Daraus folgt, dass der Freistaat Bayern als derzeitiger Besitzer der Kunstwerke im Falle zivilrechtlicher Herausgabeklagen – unabhängig von moralischen Verpflichtungen – nicht die Einrede der Verjährung erheben könnte. Zwar sind zivilgerichtliche Herausgabeklagen gegen die Staatsanwaltschaft bzw. das Land während einer fortdauernden Beschlagnahme unzulässig. Mit Einstellung des Ermittlungsverfahrens oder mit rechtskräftigem Abschluss eines Strafverfahrens endet die Beschlagnahme jedoch ohne Weiteres; ab diesem Zeitpunkt könnten die Eigentümer also ihre Herausgabeansprüche gegen das Land Bayern durchsetzen.

Etwas mehr um die Ecke gedacht, könnten sie ihre Rechte sogar bereits während des laufenden Ermittlungs- bzw. Strafverfahrens geltend machen, und zwar nach § 812 BGB durch eine zivilgerichtliche Klage gegen Herrn Gurlitt als letzten Gewahrsamsinhaber, gerichtet auf Zustimmung gegenüber der Staatsanwaltschaft zur Herausgabe der Bilder. Dogmatisch lässt sich das anhand einer Parallelwertung zu Hinterlegungsfällen begründen: Auch dort wird der § 812 BGB herangezogen, um dem wirklich Berechtigten gegen andere (Hinterlegungs)Beteiligte einen Anspruch auf Einwilligung in die Herausgabe zu eröffnen. Und auch dieser Anspruch ist erst mit Beschlagnahme durch die Staatsanwaltschaft entstanden, mithin noch lange nicht verjährt.

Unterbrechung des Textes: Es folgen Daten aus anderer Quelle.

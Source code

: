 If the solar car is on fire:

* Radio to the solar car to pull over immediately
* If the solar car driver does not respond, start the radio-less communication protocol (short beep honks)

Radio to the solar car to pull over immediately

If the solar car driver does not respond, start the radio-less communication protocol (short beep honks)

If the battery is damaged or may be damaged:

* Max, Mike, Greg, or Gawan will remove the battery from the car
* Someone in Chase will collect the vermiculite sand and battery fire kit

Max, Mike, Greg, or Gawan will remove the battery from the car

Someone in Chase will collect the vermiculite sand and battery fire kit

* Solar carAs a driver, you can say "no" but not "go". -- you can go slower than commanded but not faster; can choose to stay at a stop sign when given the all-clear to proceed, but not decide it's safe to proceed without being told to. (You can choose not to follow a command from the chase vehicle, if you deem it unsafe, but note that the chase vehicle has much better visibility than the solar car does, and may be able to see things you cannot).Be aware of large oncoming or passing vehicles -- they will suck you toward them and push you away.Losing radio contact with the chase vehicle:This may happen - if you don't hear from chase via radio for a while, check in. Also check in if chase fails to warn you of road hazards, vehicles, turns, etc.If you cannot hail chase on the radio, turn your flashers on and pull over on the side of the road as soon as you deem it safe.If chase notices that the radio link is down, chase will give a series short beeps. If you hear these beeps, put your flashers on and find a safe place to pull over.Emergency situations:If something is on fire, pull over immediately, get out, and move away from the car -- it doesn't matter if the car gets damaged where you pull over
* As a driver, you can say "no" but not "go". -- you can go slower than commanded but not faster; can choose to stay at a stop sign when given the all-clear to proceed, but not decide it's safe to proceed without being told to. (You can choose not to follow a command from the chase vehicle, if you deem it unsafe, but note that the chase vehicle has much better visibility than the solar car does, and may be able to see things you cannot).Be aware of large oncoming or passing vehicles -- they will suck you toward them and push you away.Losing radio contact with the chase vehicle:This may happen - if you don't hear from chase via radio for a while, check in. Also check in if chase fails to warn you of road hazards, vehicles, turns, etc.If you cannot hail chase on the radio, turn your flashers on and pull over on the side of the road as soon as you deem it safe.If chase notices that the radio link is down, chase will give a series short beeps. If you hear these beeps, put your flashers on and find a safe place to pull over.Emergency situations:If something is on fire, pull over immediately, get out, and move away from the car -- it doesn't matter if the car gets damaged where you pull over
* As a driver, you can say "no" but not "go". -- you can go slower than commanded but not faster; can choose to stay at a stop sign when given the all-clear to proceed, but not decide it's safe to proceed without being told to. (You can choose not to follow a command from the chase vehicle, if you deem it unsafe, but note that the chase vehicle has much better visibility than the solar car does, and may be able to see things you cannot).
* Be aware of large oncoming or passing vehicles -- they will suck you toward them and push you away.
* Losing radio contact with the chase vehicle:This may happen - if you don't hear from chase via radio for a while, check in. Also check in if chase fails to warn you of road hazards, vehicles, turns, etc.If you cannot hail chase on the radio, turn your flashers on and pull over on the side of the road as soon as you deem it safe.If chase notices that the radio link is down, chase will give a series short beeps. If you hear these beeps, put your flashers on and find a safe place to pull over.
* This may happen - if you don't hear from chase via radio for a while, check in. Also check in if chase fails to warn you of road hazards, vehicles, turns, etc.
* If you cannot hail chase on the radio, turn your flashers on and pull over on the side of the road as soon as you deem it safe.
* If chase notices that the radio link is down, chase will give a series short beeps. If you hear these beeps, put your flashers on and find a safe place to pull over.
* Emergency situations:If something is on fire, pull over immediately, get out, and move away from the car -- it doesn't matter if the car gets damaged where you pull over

Warum Gurlitt sich nicht auf Verjährung berufen könnte

Allerdings ist auch denkbar, dass die Staatsanwaltschaft die beschlagnahmten Bilder nach Einstellung des Ermittlungsverfahrens angesichts der zweifelhaften Eigentumslage nach §§ 372 ff. BGB unter Verzicht auf Rücknahme hinterlegt. Als "Kostbarkeiten" handelt es sich bei den Bildern um hinterlegungsfähige Gegenstände, die §§ 372 ff. BGB können auf öffentlich-rechtliche Ansprüche auch entsprechend angewendet werden. Ausdrücklich ist die Hinterlegung in § 111k Strafprozessordnung (StPO) zwar nicht vorgesehen, doch entspricht sie dem verfassungsrechtlich gebotenen Grundsatz des möglichst schonenden Eingriffs und vermeidet zugleich eine ausufernde Befassung der Strafverfolgungsorgane mit zivilrechtlichen Angelegenheiten. Die Vorkriegsbesitzer und Eigentümer der Bilder – gegebenenfalls aber auch Herr Gurlitt – hätten ihre Ansprüche dann gemäß Art. 19 des Bayerischen Hinterlegungsgesetzes der Hinterlegungsstelle nachzuweisen. Auch in dieser Konstellation richten sich die Herausgabeansprüche also nicht gegen Herrn Gurlitt selbst, so dass sich die Frage, ob dieser mit Erfolg die Einrede der Verjährung erheben kann, erst gar nicht stellt.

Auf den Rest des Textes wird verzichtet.